It took me a while to get back into the grove of casting and reeling and all that. But in the last 20 minutes or so, before we stopped for lunch and then took a long drive before going back to town, I had begun to get back into the groove of fishing. There's a whole kinetic flow to it that I had remembered from last time - and I was at first surprised to find that I couldn't get right back into it when we started. We walked along one side of the river, under tree banks that shaded us from the wind and at the very spot where Ray had one of his biggest catches once. Then we crossed onto the other side of this bridge...


...and got along the the side of the river bank most sunlit. I think that helped a lot. I walked a few yards, would cast in to the River for a while and then walk a little further. My final spot I sat on the highest rock among a bank of huge rocks where the river crested and finally got into a real flow with my casting. It started to become second nature and this allowed my mind to wonder more freely into random nothingness.

The Gnomes enjoyed the River too. Here are some more pretty pictures of the site...



The Local Atmosphere

We ended the afternoon with a stop at one of the local pubs, The Happy Tap. At first we were the only folks in there, with the very inquisitive barkeeper Karen asking us about where we come from and what we're doing there in Westfield. But soon a few locals entered and all chatted about how everyone's saying the deer are really hiding this season.

(My sweet Woodsman-at-heart, looking so handsome and rugged.)


I was just enjoying the opportunity to use an indoor commode for once!

Plus I really liked the atmosphere.

I will have to say as we are sitting at the bar enjoying the rest and a the drinks, it was most surrealistic to me when Karen asked us the inevitable question of, "So what do you two do down there in Chicago?" and we had to answer, "We're both in theater."

..."Is that right?" Karen responded in her back-woods twang and cigarette-raspy voice.

We watched a little football on their HD widescreen t.v. and then headed out to the camp for one last night.

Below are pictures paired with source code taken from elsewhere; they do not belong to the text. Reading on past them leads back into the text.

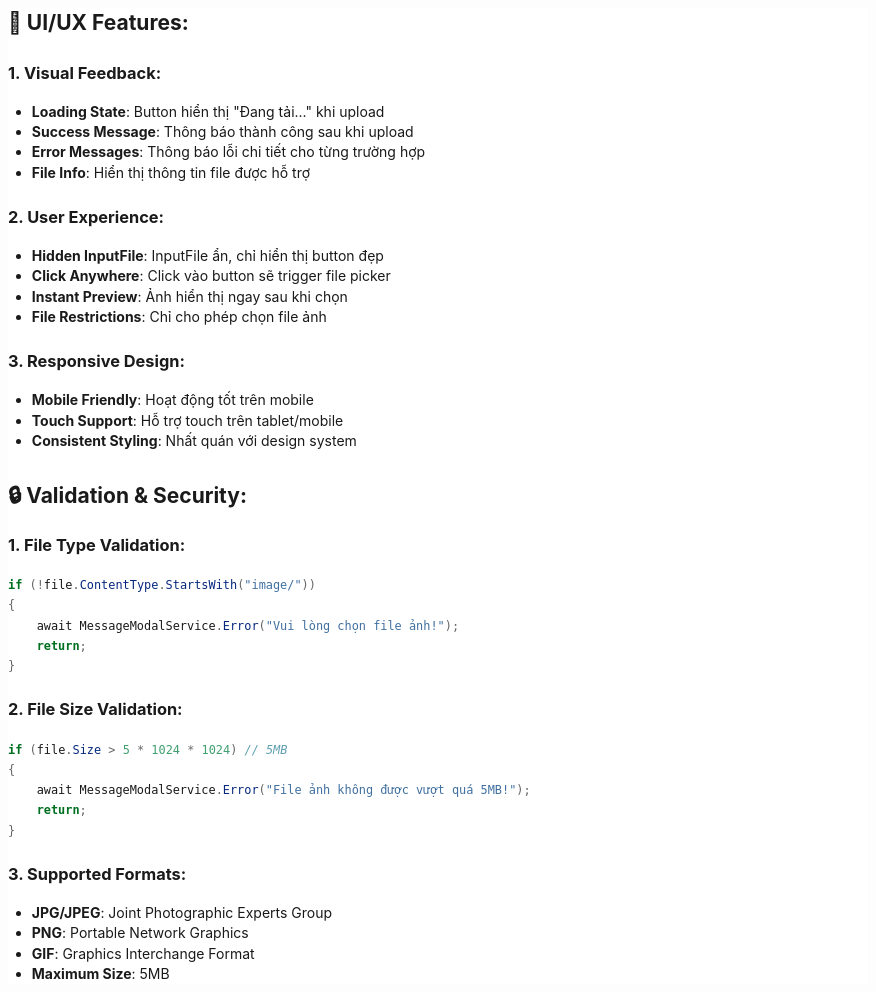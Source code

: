 
## 🎨 **UI/UX Features:**

### **1. Visual Feedback:**

-   **Loading State**: Button hiển thị "Đang tải..." khi upload
-   **Success Message**: Thông báo thành công sau khi upload
-   **Error Messages**: Thông báo lỗi chi tiết cho từng trường hợp
-   **File Info**: Hiển thị thông tin file được hỗ trợ

### **2. User Experience:**

-   **Hidden InputFile**: InputFile ẩn, chỉ hiển thị button đẹp
-   **Click Anywhere**: Click vào button sẽ trigger file picker
-   **Instant Preview**: Ảnh hiển thị ngay sau khi chọn
-   **File Restrictions**: Chỉ cho phép chọn file ảnh

### **3. Responsive Design:**

-   **Mobile Friendly**: Hoạt động tốt trên mobile
-   **Touch Support**: Hỗ trợ touch trên tablet/mobile
-   **Consistent Styling**: Nhất quán với design system

## 🔒 **Validation & Security:**

### **1. File Type Validation:**

```csharp
if (!file.ContentType.StartsWith("image/"))
{
    await MessageModalService.Error("Vui lòng chọn file ảnh!");
    return;
}
```

### **2. File Size Validation:**

```csharp
if (file.Size > 5 * 1024 * 1024) // 5MB
{
    await MessageModalService.Error("File ảnh không được vượt quá 5MB!");
    return;
}
```

### **3. Supported Formats:**

-   **JPG/JPEG**: Joint Photographic Experts Group
-   **PNG**: Portable Network Graphics
-   **GIF**: Graphics Interchange Format
-   **Maximum Size**: 5MB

I didn't take anymore pictures of the camp, but it was actually the most beautiful night I've experienced up there yet. I'm getting better at creating a good roaring and sustainable fire, and Ray cooked some amazing burgers that night. The overcast clouds kept the temperature in the 30's for a bit and there's really nothing like that sense of peace and quietness that happens around a crackling fire in the late evening.

We took turns keeping the fire going while underneath it a very strong pad of hot coal was going strong. Just learning about the different kinds of fire is amazing to me. But more so because I find myself thinking about the ancestors all coming before me who had to have had a very intimate and instinctive sense about fire, about fuel, and about nature, about survival, just in order to keep surviving themselves and for future generations to come. And they succeeded. Living by fire. Surviving by fire. So many failed and so many didn't. And this fire before me that I'm learning to work with - that I'm learning to feed and control and manipulate - is so very close to the essence of life's beginning necessities.

Amazing to me. And how foreign as well. But its becoming less foreign to me each time we go up there.

My respect for my ancestors has grown by leaps and bounds. My humbleness towards the nature of life has deepened. Several years ago I began to grow so restless with my surroundings and with my life. I wouldn't have called it restlessness at first - I was instead constantly asking the question "is this all there is?" I was getting depressed. Suddenly the experience of shopping at a Mall had an underbelly of shallowness that I couldn't escape. I couldn't keep my attention on any t.v. program long enough to sustain interest because the gnawing awareness of "none of this is real" wouldn't leave my head. And in general, all things I used to think were so important to me were all suspect as I started to ask over and over again, "what really matters?"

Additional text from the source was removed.